После спектакля - в артистической. Два Олега (Ефремов и Табаков), Волчек и другие. Говорят, что Володин пишет для них, но не пропускают. Солженицын вскользь рассказал о своем сценарии "Тунеядец". Атмосфера теплая, но чувствуется, что нет сейчас между Солженицыным и артистами "Современника" настоящих связующих нитей, как было раньше. Что могут они теперь сказать друг другу?..
Между прочим, в антракте к Александру Исаевичу подошла красивая девушка: "Скажите, вы - не Александр Исаевич?" - "Да". - "Можно попросить автограф?" - "Ваша фамилия?" - И Александр Исаевич написал на театральной программе: "Галине Хлудовой".
- Университет покорен, - торопливо сказала она под конец.
Мужа моего узнают не только в театре. Недавно с таким же вопросом к нему обратились в вагоне метро.

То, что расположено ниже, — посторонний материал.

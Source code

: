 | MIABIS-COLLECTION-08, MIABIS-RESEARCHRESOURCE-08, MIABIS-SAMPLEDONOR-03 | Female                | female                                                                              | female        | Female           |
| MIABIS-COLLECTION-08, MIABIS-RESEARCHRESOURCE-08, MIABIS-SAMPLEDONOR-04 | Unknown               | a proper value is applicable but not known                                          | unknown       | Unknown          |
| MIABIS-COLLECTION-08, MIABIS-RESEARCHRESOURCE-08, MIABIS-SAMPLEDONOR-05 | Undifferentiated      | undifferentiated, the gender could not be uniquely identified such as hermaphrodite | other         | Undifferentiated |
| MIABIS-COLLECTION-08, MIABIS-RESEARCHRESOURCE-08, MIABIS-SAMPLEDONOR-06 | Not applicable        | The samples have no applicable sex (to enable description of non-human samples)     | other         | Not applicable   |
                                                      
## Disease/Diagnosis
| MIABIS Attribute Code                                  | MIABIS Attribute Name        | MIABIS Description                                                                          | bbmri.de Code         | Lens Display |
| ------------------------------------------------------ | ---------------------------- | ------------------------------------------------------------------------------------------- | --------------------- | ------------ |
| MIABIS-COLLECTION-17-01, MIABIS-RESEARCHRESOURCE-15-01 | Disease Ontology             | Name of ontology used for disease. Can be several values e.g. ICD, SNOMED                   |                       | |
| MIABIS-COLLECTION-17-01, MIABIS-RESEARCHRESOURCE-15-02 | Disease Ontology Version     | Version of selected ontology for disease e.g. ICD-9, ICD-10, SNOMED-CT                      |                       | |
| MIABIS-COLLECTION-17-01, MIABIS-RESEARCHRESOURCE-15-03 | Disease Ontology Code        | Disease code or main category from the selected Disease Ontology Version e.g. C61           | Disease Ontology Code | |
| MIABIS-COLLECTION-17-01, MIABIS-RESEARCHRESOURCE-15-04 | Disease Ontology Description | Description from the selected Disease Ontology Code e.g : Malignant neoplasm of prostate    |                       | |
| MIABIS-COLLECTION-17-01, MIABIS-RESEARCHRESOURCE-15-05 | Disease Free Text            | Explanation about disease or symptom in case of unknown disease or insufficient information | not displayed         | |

В другой раз мы в Москву поехали порознь, а встретиться договорились в "Новом мире". У меня в тот день был очередной урок у Ундины Михайловны, а Александр Исаевич виделся с профессором Зайнчковским. От "донца", "геральдиста" он уже получил назад 12 глав, теперь - и от профессора Зайнчковского. Замечаний ему сделано очень немного. Значит, пришло время дать прочесть эти главы Твардовскому! С тем он и пришел в редакцию.